Тот несколько секунд стоял, не шелохнувшись, всматриваясь в Мэта.
– Вали отсюда, – уже громче прорычал он.
– Я не могу, – нерешительно проговорил Мэт. – Так нельзя. Последний раз предлагаю вернуть все, что украл.
– А то что? – прорычал незнакомец и злобно улыбнулся.
Мэтью кожей почувствовал исходящую от незнакомого солдата агрессию. Какой-то сильный негатив и злобу излучал этот человек. И дело даже не в мародерстве, было что-то еще, что-то опасное.
Так они стояли несколько секунд и молча изучали друг друг. Незнакомец пристально смотрел в глаза Мэту, как будто выжидая чего-то. Мэт почувствовал страх. Холодок медленно прошел по его шее, так что его передернуло.
Незнакомец был в форме капрала, то есть в таком же звании, как и Мэт, думал он.
– Еще раз тебе говорю: вали отсюда, – проговорил здоровяк.
Мэт чувствовал сильный дискомфорт, его сковал страх, не позволявший ему пошевелиться. Как будто тот человек загипнотизировал его и не отпускал. А может, все дело в инстинкте самосохранения? Как у животных, когда зверь поменьше чувствует затаившегося хищника и сам становится неподвижным, чтобы не выдать себя. Он все-таки поборол страх и, резко развернувшись, пошел в сторону лагеря.

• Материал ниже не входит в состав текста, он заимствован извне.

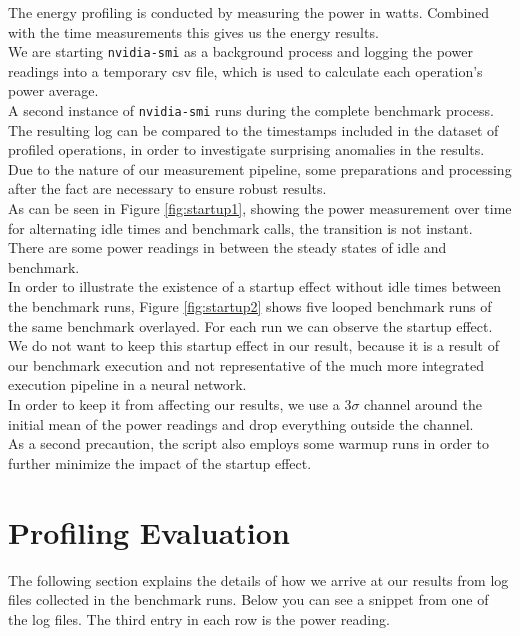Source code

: The energy profiling is conducted by measuring the power in watts. Combined with the time measurements this gives us the energy results. \\
We are starting \texttt{nvidia-smi} as a background process and logging the power readings into a temporary csv file, which is used to calculate each operation's power average. \\
A second instance of \texttt{nvidia-smi} runs during the complete benchmark process. The resulting log can be compared to the timestamps included in the dataset of profiled operations, in order to investigate surprising anomalies in the results. \\
Due to the nature of our measurement pipeline, some preparations and processing after the fact are necessary to ensure robust results. \\
As can be seen in Figure \ref{fig:startup1}, showing the power measurement over time for alternating idle times and benchmark calls, the transition is not instant. There are some power readings in between the steady states of idle and benchmark. \\
In order to illustrate the existence of a startup effect without idle times between the benchmark runs, Figure \ref{fig:startup2} shows five looped benchmark runs of the same benchmark overlayed. For each run we can observe the startup effect. \\
We do not want to keep this startup effect in our result, because it is a result of our benchmark execution and not representative of the much more integrated execution pipeline in a neural network.\\
In order to keep it from affecting our results, we use a $3\sigma$ channel around the initial mean of the power readings and drop everything outside the channel. \\
As a second precaution, the script also employs some warmup runs in order to further minimize the impact of the startup effect.\\



\section{Profiling Evaluation}


The following section explains the details of how we arrive at our results from log files collected in the benchmark runs. Below you can see a snippet from one of the log files. The third entry in each row is the power reading.

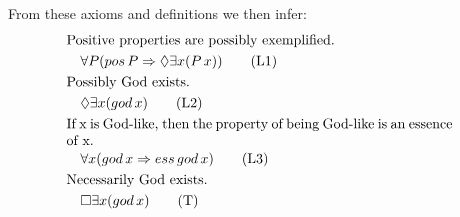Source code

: \documentclass{llncs}
\begin{document}


\noindent
From these axioms and definitions we then infer:
\begin{align}
& \text{Positive properties are possibly exemplified.} \notag \\
& \quad \forall P (pos\,P \Rightarrow \Diamond \exists x (P\,x)) \tag{L1} \\
& \text{Possibly God exists.} \notag \\
& \quad \Diamond \exists x (god\,x) \tag{L2} \\
& \parbox[c][2em][c]{0.8\textwidth}{If x is God-like, then the property of being God-like is an essence of x.} \notag \\
& \quad \forall x (god\,x \Rightarrow ess\,god\,x) \tag{L3} \\
& \text{Necessarily God exists.} \notag \\
& \quad \Box \exists x (god\,x) \tag{T}
\end{align}


%
\end{document}
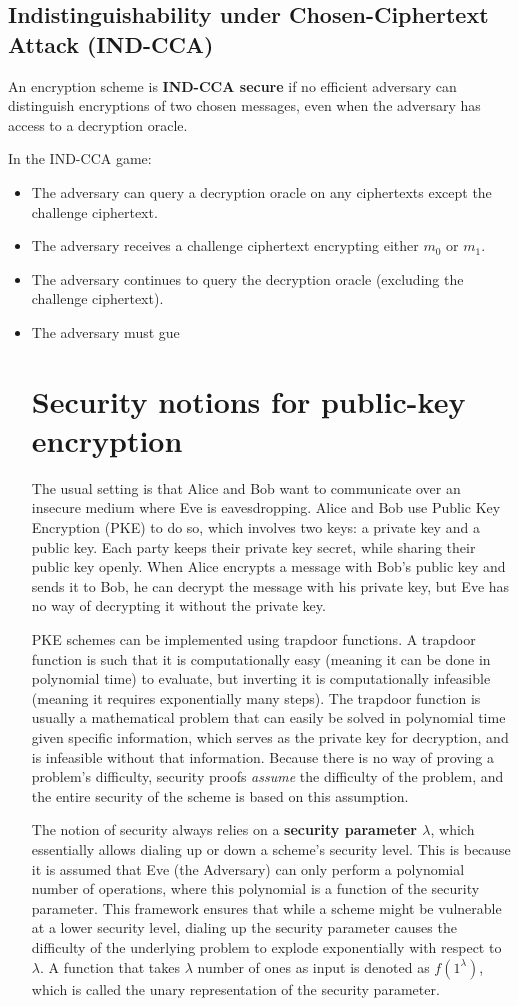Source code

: \subsection{Indistinguishability under Chosen-Ciphertext Attack (IND-CCA)}

An encryption scheme is \textbf{IND-CCA secure} if no efficient adversary can distinguish encryptions of two chosen messages, even when the adversary has access to a decryption oracle.

In the IND-CCA game:
\begin{itemize}
    \item The adversary can query a decryption oracle on any ciphertexts except the challenge ciphertext.
    \item The adversary receives a challenge ciphertext encrypting either \(m_0\) or \(m_1\).
    \item The adversary continues to query the decryption oracle (excluding the challenge ciphertext).
    \item The adversary must gue\section{Security notions for public-key encryption}

The usual setting is that Alice and Bob want to communicate over an insecure medium where Eve is eavesdropping. Alice and Bob use Public Key Encryption (PKE) to do so, which involves two keys: a private key and a public key. Each party keeps their private key secret, while sharing their public key openly. When Alice encrypts a message with Bob's public key and sends it to Bob, he can decrypt the message with his private key, but Eve has no way of decrypting it without the private key.

PKE schemes can be implemented using trapdoor functions. A trapdoor function is such that it is computationally easy (meaning it can be done in polynomial time) to evaluate, but inverting it is computationally infeasible (meaning it requires exponentially many steps). The trapdoor function is usually a mathematical problem that can easily be solved in polynomial time given specific information, which serves as the private key for decryption, and is infeasible without that information. Because there is no way of proving a problem's difficulty, security proofs \textit{assume} the difficulty of the problem, and the entire security of the scheme is based on this assumption.

The notion of security always relies on a \textbf{security parameter $\lambda$}, which essentially allows dialing up or down a scheme's security level. This is because it is assumed that Eve (the Adversary) can only perform a polynomial number of operations, where this polynomial is a function of the security parameter. This framework ensures that while a scheme might be vulnerable at a lower security level, dialing up the security parameter causes the difficulty of the underlying problem to explode exponentially with respect to $\lambda$. A function that takes $\lambda$ number of ones as input is denoted as $f(1^\lambda)$, which is called the unary representation of the security parameter.


\end{itemize}
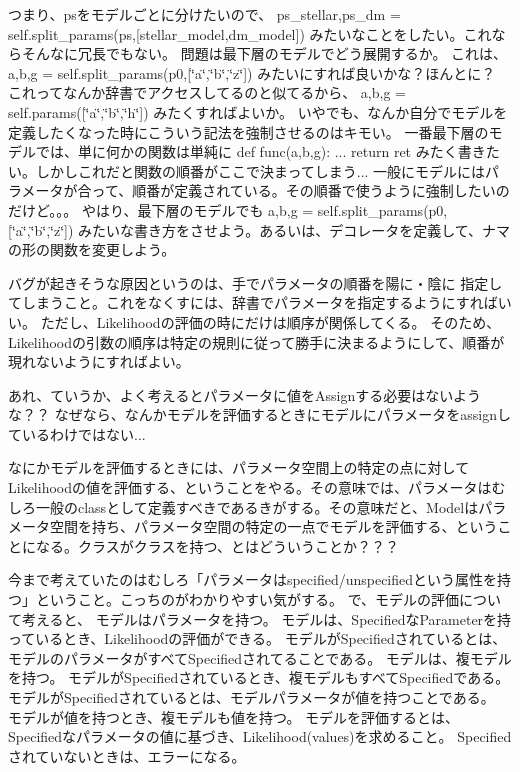 つまり、psをモデルごとに分けたいので、 ps\+\_\+stellar,ps\+\_\+dm = self.\+split\+\_\+params(ps,\mbox{[}stellar\+\_\+model,dm\+\_\+model\mbox{]}) みたいなことをしたい。これならそんなに冗長でもない。 問題は最下層のモデルでどう展開するか。 これは、 a,b,g = self.\+split\+\_\+params(p0,\mbox{[}\char`\"{}a\char`\"{},\char`\"{}b\char`\"{},\char`\"{}z\char`\"{}\mbox{]}) みたいにすれば良いかな？ほんとに？ これってなんか辞書でアクセスしてるのと似てるから、 a,b,g = self.\+params(\mbox{[}\char`\"{}a\char`\"{},\char`\"{}b\char`\"{},\char`\"{}h\char`\"{}\mbox{]}) みたくすればよいか。 いやでも、なんか自分でモデルを定義したくなった時にこういう記法を強制させるのはキモい。 一番最下層のモデルでは、単に何かの関数は単純に def func(a,b,g)\+: ... return ret みたく書きたい。しかしこれだと関数の順番がここで決まってしまう... 一般にモデルにはパラメータが合って、順番が定義されている。その順番で使うように強制したいのだけど。。。 やはり、最下層のモデルでも a,b,g = self.\+split\+\_\+params(p0,\mbox{[}\char`\"{}a\char`\"{},\char`\"{}b\char`\"{},\char`\"{}z\char`\"{}\mbox{]}) みたいな書き方をさせよう。あるいは、デコレータを定義して、ナマの形の関数を変更しよう。

バグが起きそうな原因というのは、手でパラメータの順番を陽に・陰に 指定してしまうこと。これをなくすには、辞書でパラメータを指定するようにすればいい。 ただし、\+Likelihoodの評価の時にだけは順序が関係してくる。 そのため、\+Likelihoodの引数の順序は特定の規則に従って勝手に決まるようにして、順番が現れないようにすればよい。

あれ、ていうか、よく考えるとパラメータに値を\+Assignする必要はないような？？ なぜなら、なんかモデルを評価するときにモデルにパラメータをassignしているわけではない...

なにかモデルを評価するときには、パラメータ空間上の特定の点に対して\+Likelihoodの値を評価する、ということをやる。その意味では、パラメータはむしろ一般のclassとして定義すべきであるきがする。その意味だと、\+Modelはパラメータ空間を持ち、パラメータ空間の特定の一点でモデルを評価する、ということになる。クラスがクラスを持つ、とはどういうことか？？？

今まで考えていたのはむしろ「パラメータはspecified/unspecifiedという属性を持つ」ということ。こっちのがわかりやすい気がする。 で、モデルの評価について考えると、 モデルはパラメータを持つ。 モデルは、\+Specifiedな\+Parameterを持っているとき、\+Likelihoodの評価ができる。 モデルが\+Specifiedされているとは、モデルのパラメータがすべて\+Specifiedされてることである。 モデルは、複モデルを持つ。 モデルが\+Specifiedされているとき、複モデルもすべて\+Specifiedである。 モデルが\+Specifiedされているとは、モデルパラメータが値を持つことである。 モデルが値を持つとき、複モデルも値を持つ。 モデルを評価するとは、 Specifiedなパラメータの値に基づき、\+Likelihood(values)を求めること。 Specifiedされていないときは、エラーになる。

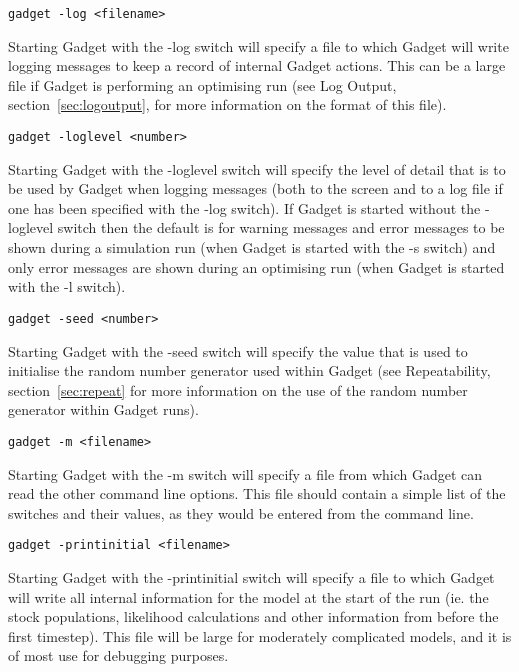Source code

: \documentclass[10pt,twoside]{book}
\begin{document}
{\small\begin{verbatim}
gadget -log <filename>
\end{verbatim}}
Starting Gadget with the -log switch will specify a file to which Gadget will write logging messages to keep a record of internal Gadget actions.  This can be a large file if Gadget is performing an optimising run (see Log Output, section~\ref{sec:logoutput}, for more information on the format of this file).

{\small\begin{verbatim}
gadget -loglevel <number>
\end{verbatim}}
Starting Gadget with the -loglevel switch will specify the level of detail that is to be used by Gadget when logging messages (both to the screen and to a log file if one has been specified with the -log switch).  If Gadget is started without the -loglevel switch then the default is for warning messages and error messages to be shown during a simulation run (when Gadget is started with the -s switch) and only error messages are shown during an optimising run (when Gadget is started with the -l switch).

{\small\begin{verbatim}
gadget -seed <number>
\end{verbatim}}
Starting Gadget with the -seed switch will specify the value that is used to initialise the random number generator used within Gadget (see Repeatability, section~\ref{sec:repeat} for more information on the use of the random number generator within Gadget runs).

{\small\begin{verbatim}
gadget -m <filename>
\end{verbatim}}
Starting Gadget with the -m switch will specify a file from which Gadget can read the other command line options.  This file should contain a simple list of the switches and their values, as they would be entered from the command line.

\newpage %
{\small\begin{verbatim}
gadget -printinitial <filename>
\end{verbatim}}
Starting Gadget with the -printinitial switch will specify a file to which Gadget will write all internal information for the model at the start of the run (ie. the stock populations, likelihood calculations and other information from before the first timestep).  This file will be large for moderately complicated models, and it is of most use for debugging purposes.
\end{document}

«Необходимо доложить капитану или кому-нибудь об этом», – решил он. Поднявшись из оврага, он начал быстро вглядываться в людей, в поисках офицера или кого-нибудь со званием повыше.
Пройдя вглубь лагеря, он увидел своего взводного капитана. Капитан Смит стоял на том месте, где раньше была их казарменная палатка, рядом с ним были его товарищи по взводу, среди них был Чарли.
Мэт быстрым шагом направился к ним. Подойдя ближе, он услышал, как капитан инструктирует солдат, собравшихся вокруг него. Заметив Мэта, Чарли махнул ему рукой.
– Где ты был? – шепотом спросил Чарли. – Я тебя обыскался. Кстати, я нашел ботинок. – Он выставил правую ногу, хвастаясь новым предметом гардероба.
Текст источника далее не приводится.